We work with a lot of clients. And each client is different. However, on the whole, they all share a common trait. I call it the ‘What-if?’ trait.

The what-if trait is very simple and it’s something that has existed since the dawn of advertising, it’s fundamentally what the industry was built on. The what-if trait is the need to understand how what we say, will influence our audience. But we’ve got out of the habit of using it for the right reasons.

We’ve gone from using ‘what-if’ to drive our marketing forward, to using it to put it in shackles. One of the worlds most renowned taglines showed us the power of ‘what-if’ in the 80s.

“Advancement through technology” wasn’t a bad strapline for a car brand. It showed they were forward-thinking. It showed they put innovation at their heart. It could elevate them beyond the grease and rubber of the more traditional car brands. But, what if we made it German? “Vorsprung Durch Technik”. At the time of its inception, Germany was still a taboo subject to some extent, it’s place in British popular culture was still enveloped in a hangover from the war. But all of a sudden, a phrase that meant nothing to the majority of the British public, came to personify the German car industry and place Audi at the centre of it. We even had Del Boy saying it.

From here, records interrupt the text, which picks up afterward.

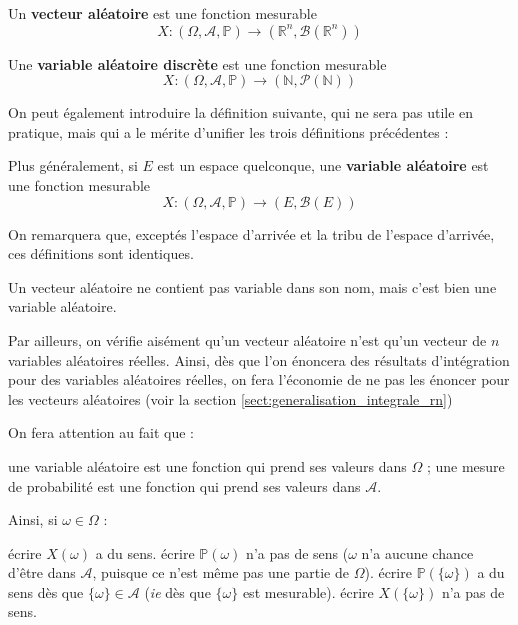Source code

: \documentclass[../integ-proba.tex]{subfiles}
\begin{document}
\begin{defi}
    Un \textbf{vecteur aléatoire} est une fonction mesurable
    $$X:\left(\Omega, \mathcal{A}, \mathbb{P}\right) \longrightarrow \left(\mathbb{R}^n, \mathcal{B}(\mathbb{R}^n)\right)$$
\end{defi}

\begin{defi}
    Une \textbf{variable aléatoire discrète} est une fonction mesurable
    $$X:\left(\Omega, \mathcal{A}, \mathbb{P}\right) \longrightarrow \left(\mathbb{N}, \mathcal{P}(\mathbb{N})\right)$$
\end{defi}

On peut également introduire la définition suivante, qui ne sera pas utile en pratique, mais qui a le mérite d'unifier les trois définitions précédentes :

\begin{defi}
    Plus généralement, si $E$ est un espace quelconque, une \textbf{variable aléatoire} est une fonction mesurable
    $$X:\left(\Omega, \mathcal{A}, \mathbb{P}\right) \longrightarrow \left(E, \mathcal{B}(E)\right)$$
\end{defi}

\begin{rem}
    On remarquera que, exceptés l'espace d'arrivée et la tribu de l'espace d'arrivée, ces définitions sont identiques.
\end{rem}

\begin{rem}
    \label{rem:vect_alea_idem_var}
    Un vecteur aléatoire ne contient pas \og variable \fg dans son nom, mais c'est bien une variable aléatoire.
    
    Par ailleurs, on vérifie aisément qu'un vecteur aléatoire n'est qu'un vecteur de $n$ variables aléatoires réelles.
    Ainsi, dès que l'on énoncera des résultats d'intégration pour des variables aléatoires réelles, on fera l'économie de ne pas les énoncer pour les vecteurs aléatoires (voir la section \ref{sect:generalisation_integrale_rn})
\end{rem}

\begin{rem}
    On fera attention au fait que :
    \begin{itemize}
        \itemb une variable aléatoire est une fonction qui prend ses valeurs dans $\Omega$ ;
        \itemb une mesure de probabilité est une fonction qui prend ses valeurs dans $\mathcal{A}$.
    \end{itemize}
    Ainsi, si $\omega \in \Omega$ :
    \begin{itemize}
        \itemb écrire $X(\omega)$ a du sens.
        \itemb écrire $\mathbb{P}(\omega)$ n'a pas de sens ($\omega$ n'a aucune chance d'être dans $\mathcal{A}$, puisque ce n'est même pas une partie de $\Omega$).
        \itemb écrire $\mathbb{P}(\{\omega\})$ a du sens dès que $\{\omega\}\in \mathcal{A}$ (\textit{ie} dès que $\{\omega\}$ est mesurable).
        \itemb écrire $X(\{\omega\})$ n'a pas de sens.
    \end{itemize}
\end{rem}
\end{document}
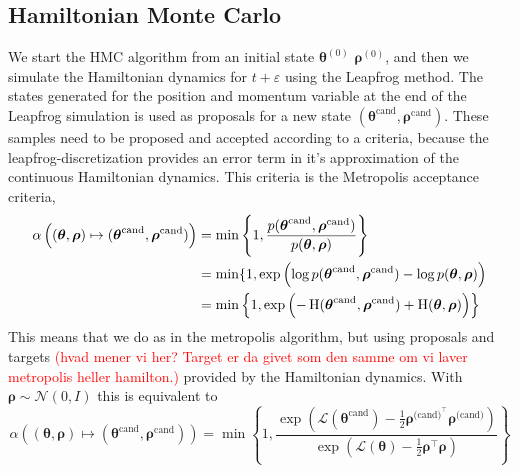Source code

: \subsection{Hamiltonian Monte Carlo}
We start the HMC algorithm from an initial state $\boldsymbol{\theta}^{(0)}$ $\boldsymbol{\rho}^{(0)}$, and then we simulate the Hamiltonian dynamics for $t+\varepsilon$ using the Leapfrog method. The states generated for the position and momentum variable at the end of the Leapfrog simulation is used as proposals for a new state $(\boldsymbol{\theta}^{\text{cand}},\boldsymbol{\rho}^{\text{cand}})$. These samples need to be proposed and accepted according to a criteria, because the leapfrog-discretization provides an error term in it's approximation of the continuous Hamiltonian dynamics. This criteria is the Metropolis acceptance criteria,
\begin{equation}\label{eq:hmc_acceptance}
\begin{split}
    \alpha\left((\boldsymbol{\theta},\boldsymbol{\rho}) \mapsto (\boldsymbol{\theta}^{\text{cand}} , \boldsymbol{\rho}^{\text{cand}} )\right) &= \min\left\{1, \frac{p(\boldsymbol{\theta}^{\text{cand}},\boldsymbol{\rho}^{\text{cand}})}{p(\boldsymbol{\theta},\boldsymbol{\rho})} \right\}\\
    &= \min\{1,\exp\left(\log p(\boldsymbol{\theta}^{\text{cand}},\boldsymbol{\rho}^{\text{cand}})- \log p(\boldsymbol{\theta}, \boldsymbol{\rho})  \right)\\
    &= \min \left\{1,\exp\left(-\operatorname{H}(\boldsymbol{\theta}^{\text{cand}},\boldsymbol{\rho}^{\text{cand}}) +\operatorname{H}(\boldsymbol{\theta},\boldsymbol{\rho})\right) \right\}
\end{split}
\end{equation}
This means that we do as in the metropolis algorithm, but using proposals and targets \textcolor{red}{(hvad mener vi her? Target er da givet som den samme om vi laver metropolis heller hamilton.)} provided by the Hamiltonian dynamics. With $\boldsymbol{\rho}\sim \mathcal{N}\left(0,\mathit{I}\right)$ this is equivalent to
\begin{equation*}
\alpha\left((\boldsymbol{\theta},\boldsymbol{\rho}) \mapsto (\boldsymbol{\theta}^{\text{cand}} , \boldsymbol{\rho}^{\text{cand}} )\right) 
=\min\left\{1,\frac{\exp\left(\mathcal{L}(\boldsymbol{\theta}^{\text{cand}})-\frac{1}{2}\boldsymbol{\rho}^{\text{(cand)}^\top}\boldsymbol{\rho}^{\text{(cand)}}\right)}{\exp\left(\mathcal{L}(\boldsymbol{\theta})-\frac{1}{2}\boldsymbol{\rho}^\top\boldsymbol{\rho}\right)}\right\}
\end{equation*}
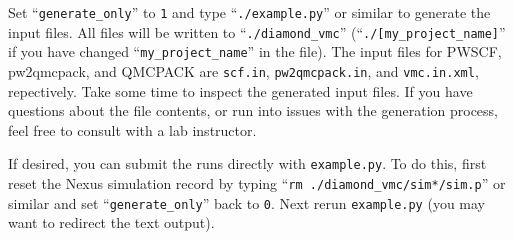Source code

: %

Set ``\texttt{generate\_only}'' to \texttt{1} and type ``\texttt{./example.py}'' or similar to generate the input files.  All files will be written to ``\texttt{./diamond\_vmc}'' (``\texttt{./[my\_project\_name]}'' if you have changed ``\texttt{my\_project\_name}'' in the file).  The input files for PWSCF, pw2qmcpack, and QMCPACK are \texttt{scf.in}, \texttt{pw2qmcpack.in}, and \texttt{vmc.in.xml}, repectively.  Take some time to inspect the generated input files.  If you have questions about the file contents, or run into issues with the generation process, feel free to consult with a lab instructor.  

If desired, you can submit the runs directly with \texttt{example.py}.  To do this, first reset the Nexus simulation record by typing ``\texttt{rm ./diamond\_vmc/sim*/sim.p}'' or similar and set ``\texttt{generate\_only}'' back to \texttt{0}.  Next rerun \texttt{example.py}  (you may want to redirect the text output).  

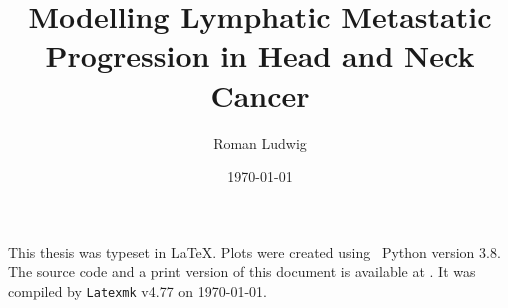 \documentclass[
    a4paper,
    12pt,
]{report}
\title{Modelling Lymphatic Metastatic Progression in Head and Neck Cancer}
\author{Roman Ludwig}
\date{\monthyeardate\today}
\begin{document}
    \pagestyle{empty}
    
    \pagestyle{plain}
    

    This thesis was typeset in \LaTeX. Plots were created using ~Python version 3.8. The source code and a print version of this document is available at . It was compiled by \texttt{Latexmk} v4.77 on \today.
\end{document}
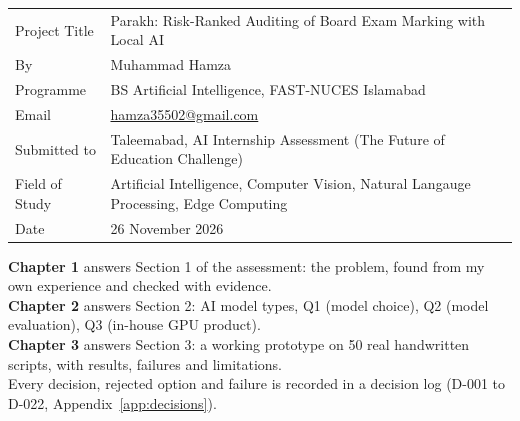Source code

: \thispagestyle{fancy}
\noindent
\begin{tabular}{@{}p{3.6cm}p{11cm}@{}}
Project Title & Parakh: Risk-Ranked Auditing of Board Exam Marking with Local AI\\[4pt]
By & Muhammad Hamza \\[4pt]
Programme & BS Artificial Intelligence, FAST-NUCES Islamabad \\[4pt]
Email & \href{mailto:hamza35502@gmail.com}{hamza35502@gmail.com} \\[4pt]
Submitted to & Taleemabad, AI Internship Assessment (The Future of Education Challenge) \\[4pt]
Field of Study & Artificial Intelligence, Computer Vision, Natural Langauge Processing, Edge Computing\\[4pt]
Date & 26 November 2026 \\
\end{tabular}

\vspace{1cm}
\begin{keybox}
\textbf{Chapter 1} answers Section 1 of the assessment: the problem, found from my own experience and checked with evidence. \\
\textbf{Chapter 2} answers Section 2: AI model types, Q1 (model choice), Q2 (model evaluation), Q3 (in-house GPU product). \\
\textbf{Chapter 3} answers Section 3: a working prototype on 50 real handwritten scripts, with results, failures and limitations. \\
Every decision, rejected option and failure is recorded in a decision log (D-001 to D-022, Appendix~\ref{app:decisions}).
\end{keybox}
\clearpage
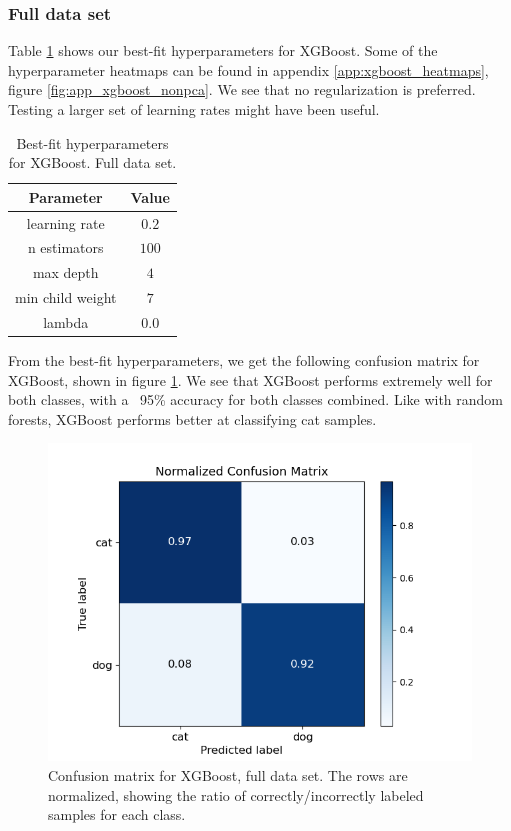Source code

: \documentclass[a4paper]{article}
\begin{document}
\subsubsection{Full data set}
Table \ref{tab:best_fit_xgboost_nonpca} shows our best-fit hyperparameters for XGBoost. Some of the hyperparameter heatmaps can be found in appendix \ref{app:xgboost_heatmaps}, figure \ref{fig:app_xgboost_nonpca}. We see that no regularization is preferred. Testing a larger set of learning rates might have been useful.
\begin{table}[H]
  \centering
  \caption{Best-fit hyperparameters for XGBoost. Full data set.}
  \label{tab:best_fit_xgboost_nonpca}
  \begin{tabular}{c|c}
    \hline\hline
    Parameter & Value\\\hline
    learning rate  & $0.2$\\
    n estimators &  $100$\\
    max depth &  $4$\\
    min child weight & $7$ \\
    lambda & $0.0$
    \end{tabular}
\end{table}
From the best-fit hyperparameters, we get the following confusion matrix for XGBoost, shown in figure \ref{fig:xgboost_confusion_nonpca}. We see that XGBoost performs extremely well for both classes, with a ~95\% accuracy for both classes combined. Like with random forests, XGBoost performs better at classifying cat samples.
\begin{figure}[H]
	\centering
	\includegraphics[scale=0.7]{../figures/xgboost/confusion_matrix_nbins200_pca0_seed4155_ts0.20.png}
	\caption{Confusion matrix for XGBoost, full data set. The rows are normalized, showing the ratio of correctly/incorrectly labeled samples for each class.}
	\label{fig:xgboost_confusion_nonpca}
\end{figure}
\end{document}
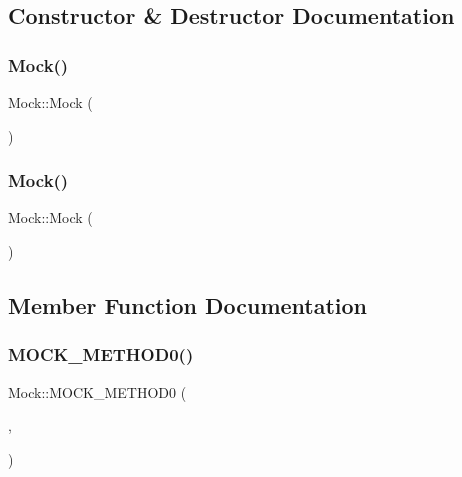 \subsection{Constructor \& Destructor Documentation}
\mbox{\label{classMock_a2b9528f2e7fcf9738201a5ea667c1998}} 
\subsubsection{\texorpdfstring{Mock()}{Mock()}\hspace{0.1cm}{\footnotesize\ttfamily [1/2]}}
{\footnotesize\ttfamily Mock\+::\+Mock (\begin{DoxyParamCaption}{ }\end{DoxyParamCaption})\hspace{0.3cm}{\ttfamily [inline]}}

\mbox{\label{classMock_a2b9528f2e7fcf9738201a5ea667c1998}} 
\subsubsection{\texorpdfstring{Mock()}{Mock()}\hspace{0.1cm}{\footnotesize\ttfamily [2/2]}}
{\footnotesize\ttfamily Mock\+::\+Mock (\begin{DoxyParamCaption}{ }\end{DoxyParamCaption})\hspace{0.3cm}{\ttfamily [inline]}}



\subsection{Member Function Documentation}
\mbox{\label{classMock_ae710f23cafb1a2f17772e8805d6312d2}} 
\subsubsection{\texorpdfstring{MOCK\_METHOD0()}{MOCK\_METHOD0()}}
{\footnotesize\ttfamily Mock\+::\+M\+O\+C\+K\+\_\+\+M\+E\+T\+H\+O\+D0 (\begin{DoxyParamCaption}\item[{Do\+This}]{,  }\item[{void()}]{ }\end{DoxyParamCaption})}

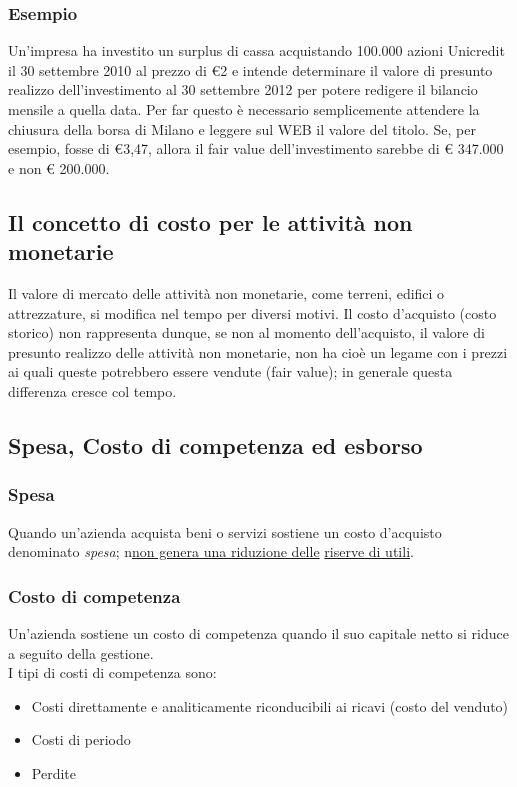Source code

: \documentclass{article}
\begin{document}
\subsubsection*{Esempio}
Un'impresa ha investito un surplus di cassa acquistando 100.000 azioni
Unicredit il 30 settembre 2010 al prezzo di €2 e intende determinare il
valore di presunto realizzo dell'investimento al 30 settembre 2012 per
potere redigere il bilancio mensile a quella data. Per far questo è necessario semplicemente attendere la chiusura della
borsa di Milano e leggere sul WEB il valore del titolo. Se, per esempio,
fosse di €3,47, allora il fair value dell'investimento sarebbe di € 347.000 e
non € 200.000.



\subsection{Il concetto di costo per le attività non monetarie}
Il valore di mercato delle attività non monetarie, come terreni, edifici o attrezzature, si modifica nel tempo
per diversi motivi. Il costo d'acquisto (costo storico) non rappresenta dunque, se non al momento dell'acquisto, il valore di
presunto realizzo delle attività non monetarie, non ha cioè un legame con i prezzi ai quali queste
potrebbero essere vendute (fair value); in generale questa differenza cresce col tempo.



\subsection{Spesa, Costo di competenza ed esborso}
\subsubsection{Spesa}
Quando un'azienda acquista beni o servizi sostiene un costo d'acquisto denominato \textit{spesa}; n\underline{non genera una riduzione delle} \underline{riserve di utili}.


\subsubsection{Costo di competenza}
Un'azienda sostiene un costo di competenza quando il
suo capitale netto si riduce a seguito della gestione.
\vspace*{0.1cm}\\
I tipi di costi di competenza sono:
\begin{itemize}
    \item Costi direttamente e analiticamente riconducibili ai ricavi (costo del venduto)
    \item Costi di periodo
    \item Perdite
\end{itemize}
\end{document}
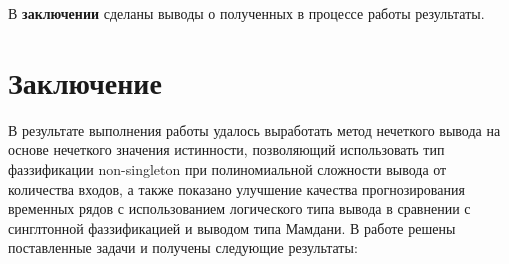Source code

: В \textbf{заключении} сделаны выводы о полученных в процессе работы результаты.

\section*{Заключение}
В результате выполнения работы удалось выработать метод нечеткого вывода на основе нечеткого значения истинности, позволяющий использовать тип фаззификации non-singleton при полиномиальной сложности вывода от количества входов, а также показано улучшение качества прогнозирования временных рядов с использованием логического типа вывода в сравнении с синглтонной фаззификацией и выводом типа Мамдани. В работе решены поставленные задачи и получены следующие результаты:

But would that happen today?

“What if other countries think we favour the German market over theirs?”

“What if people just don’t get it?”

“What if we put off the 51.9% of people that voted for Brexit?”

Increasingly these concerns are making their way into our creative and messaging decisions. And it’s constraining our marketing. Good marketing is going to ruffle some feathers, but it’s about whose feathers you ruffle.

Gillette ran a campaign in 2019 titled ‘The Best Men Can Be’, focussed around the concept of toxic masculinity. And it would be fair to say it did its bit for being divisive. It polarised to an extent that will be hard to replicate, the problem was it really pissed off a lot of people who buy razors.  The ad hit the mark from a popular culture standpoint it rode the wings of #MeToo and will never look out of place in the 2019 Zeitgeist. But it didn’t offend the right people.

Gillette forgot a simple truth. Every campaign starts with your audience. There are nearly 8 billion people out there (if you get creative with channels), you’re not going to please them all. The first thing you need to do is identify which portion of that audience will buy what you’re selling. Once you’ve done that, stop and remind yourself the rest is inconsequential. Even if they’re on the peripheries of your industry. A Tesla owner is a car owner, but they don’t want to buy diesel, so don’t worry about them when you’re selling it.

Then tell your audience what you think they want to hear, with some strong insight and good creative they’ll listen. They might even buy what you’re trying to sell. Audiences are becoming more and more tribal (see Brexit and Trump 2016) divisiveness unites people within a tribe and builds stronger affiliation. And creating some haters gives them something to unite against.

Let’s start asking ‘what if?’ in the right way again. If you find yourself saying it, think about your target audience. If the ‘what if’ doesn’t relate to your core audience, then stop yourself there. If it does, then use it to push yourself further.

What if we started offending people?